«I malati Covid terminali avranno i parenti vicini»
di Serena Sartini
Visitare i propri cari e accompagnare nel fine vita i malati di Covid.
Al momento non è possibile, per le restrizioni imposte da ospedali e strutture sanitarie, che vietano qualsiasi contatto con i positivi. Da oggi qualcosa cambia. Parte dall’ospedale di Prato, per poi estendersi in tutta la Toscana la sperimentazione che consente di visitare chi si avvicina alla morte anche durante la pandemia.
Un’iniziativa promossa da Tutto è vita Onlus. Ne parliamo con monsignor Vincenzo Paglia, presidente della commissione per la riforma dell’assistenza sanitaria e sociosanitaria della popolazione anziana promossa dal ministro Speranza.
«Mi pare che l’iniziativa sia particolarmente significativa, perché risponde a quel bisogno di relazioni umane che in questo tempo di distanza sociale sono preziosissime. Ci troviamo di fronte a situazioni limite, nelle quali la solitudine sentita anche come abbandono, assume tratti ancor più terribili.

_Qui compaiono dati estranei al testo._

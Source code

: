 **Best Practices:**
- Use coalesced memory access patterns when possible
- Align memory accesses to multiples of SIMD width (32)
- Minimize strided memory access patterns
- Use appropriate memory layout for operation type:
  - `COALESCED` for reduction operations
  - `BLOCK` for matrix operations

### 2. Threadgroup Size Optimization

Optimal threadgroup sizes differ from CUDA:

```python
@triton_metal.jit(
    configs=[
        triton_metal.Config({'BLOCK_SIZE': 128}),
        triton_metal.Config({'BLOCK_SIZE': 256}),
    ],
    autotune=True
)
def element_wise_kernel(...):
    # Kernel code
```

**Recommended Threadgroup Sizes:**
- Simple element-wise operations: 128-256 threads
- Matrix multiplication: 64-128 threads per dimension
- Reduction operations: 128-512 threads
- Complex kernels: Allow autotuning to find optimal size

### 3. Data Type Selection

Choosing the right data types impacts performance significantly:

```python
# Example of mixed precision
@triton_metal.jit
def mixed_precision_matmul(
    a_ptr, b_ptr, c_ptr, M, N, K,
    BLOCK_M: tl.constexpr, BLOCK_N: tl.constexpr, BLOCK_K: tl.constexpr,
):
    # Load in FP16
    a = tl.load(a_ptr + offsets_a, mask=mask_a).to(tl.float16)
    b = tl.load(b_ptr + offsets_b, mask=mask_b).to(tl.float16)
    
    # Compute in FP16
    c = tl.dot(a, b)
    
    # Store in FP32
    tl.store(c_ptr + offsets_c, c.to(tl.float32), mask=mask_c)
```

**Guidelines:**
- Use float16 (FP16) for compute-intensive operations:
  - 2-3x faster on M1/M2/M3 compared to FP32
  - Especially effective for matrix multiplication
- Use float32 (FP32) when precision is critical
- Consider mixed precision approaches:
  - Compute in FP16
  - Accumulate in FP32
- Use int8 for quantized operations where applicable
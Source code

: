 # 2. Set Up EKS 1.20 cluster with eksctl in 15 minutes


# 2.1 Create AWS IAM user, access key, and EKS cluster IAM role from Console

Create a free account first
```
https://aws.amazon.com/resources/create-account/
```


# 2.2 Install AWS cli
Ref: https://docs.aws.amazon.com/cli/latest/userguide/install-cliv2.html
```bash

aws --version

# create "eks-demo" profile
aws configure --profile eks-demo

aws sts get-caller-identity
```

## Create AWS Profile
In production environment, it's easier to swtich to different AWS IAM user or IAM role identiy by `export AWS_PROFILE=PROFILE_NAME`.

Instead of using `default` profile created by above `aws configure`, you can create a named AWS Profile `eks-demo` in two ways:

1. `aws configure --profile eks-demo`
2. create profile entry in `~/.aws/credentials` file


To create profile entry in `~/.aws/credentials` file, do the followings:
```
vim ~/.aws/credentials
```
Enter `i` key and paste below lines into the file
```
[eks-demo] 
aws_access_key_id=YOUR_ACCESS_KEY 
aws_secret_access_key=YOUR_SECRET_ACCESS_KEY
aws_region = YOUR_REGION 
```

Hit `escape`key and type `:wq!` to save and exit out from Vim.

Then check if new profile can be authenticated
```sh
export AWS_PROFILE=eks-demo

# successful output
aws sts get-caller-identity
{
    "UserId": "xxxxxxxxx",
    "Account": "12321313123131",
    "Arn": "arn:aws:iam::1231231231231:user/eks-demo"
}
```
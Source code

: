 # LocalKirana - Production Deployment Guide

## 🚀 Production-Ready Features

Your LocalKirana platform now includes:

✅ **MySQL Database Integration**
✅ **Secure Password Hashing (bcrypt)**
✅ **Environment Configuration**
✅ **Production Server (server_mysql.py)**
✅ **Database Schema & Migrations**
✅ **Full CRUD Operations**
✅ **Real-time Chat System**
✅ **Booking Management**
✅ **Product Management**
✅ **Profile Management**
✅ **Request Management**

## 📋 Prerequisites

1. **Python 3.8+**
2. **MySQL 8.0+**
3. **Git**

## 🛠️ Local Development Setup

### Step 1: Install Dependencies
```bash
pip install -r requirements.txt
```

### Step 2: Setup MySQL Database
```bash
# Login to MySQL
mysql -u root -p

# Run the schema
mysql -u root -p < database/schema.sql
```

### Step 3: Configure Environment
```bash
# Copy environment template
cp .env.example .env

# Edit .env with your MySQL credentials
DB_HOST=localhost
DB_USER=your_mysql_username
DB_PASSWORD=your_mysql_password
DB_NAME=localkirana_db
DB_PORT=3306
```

Ecco perché questa decisione della Toscana di permettere in piena sicurezza la visita ai cari all’ospedale mi pare particolarmente significativa».
L’idea potrebbe diffondersi in tutta Italia?
«Nella commissione più volte ne abbiamo parlato. Anche perché ci sono giunte non poche lettere sulla tragedia di tanti anziani, che da marzo non ricevono le visite né di familiari né di amici.
Ricordo una lettera di un’anziana di Bergamo che diceva di comprendere l’impegno a trovare soluzioni perché si svolgessero le partite di calcio e si potesse permettere l’accesso allo stadio, ma chiedeva perché nessuno pensasse anche alla possibilità per i malati di incontrare almeno qualche familiare. In questo senso la Commissione ha preso subito in carico queste preoccupazioni. Abbiamo preparato un testo, presentato al ministro Speranza, perché si possa permettere in piena sicurezza la visita ai propri cari e amici. Mi auguro che, quanto prima, gli organi deputati al controllo possano decidere positivamente affinché in tutta Italia si possano permettere queste visite».
Concretamente come si attua la proposta?
«È molto articolata perché deve tenere insieme due dimensioni, quella della sicurezza e quella dell’amore, anzi direi che l’una e l’altra si compenetrano. Le raccomandazioni che vengono fornite ai visitatori sono rigorose e dettagliate, perché la salute dei malati è davvero il primo obiettivo che tutti ci proponiamo, ma anche consapevoli dei danni che provoca una solitudine d’abbandono».
Vicinanza ai malati: è questo l’impegno della chiesa?
«Proprio domenica il Vangelo ci ha ricordato l’importanza della visita ai malati. La visita oltre a essere un comandamento dell’amore che consola l’anima, è anche una potente medicina per il corpo. L’indispensabile correttezza per evitare qualsiasi pericolo di contagio non deve portare alla rassegnazione. Nessuno deve essere lasciato solo. Essere vicini gli uni agli altri, soprattutto a chi è malato è la medicina cruciale».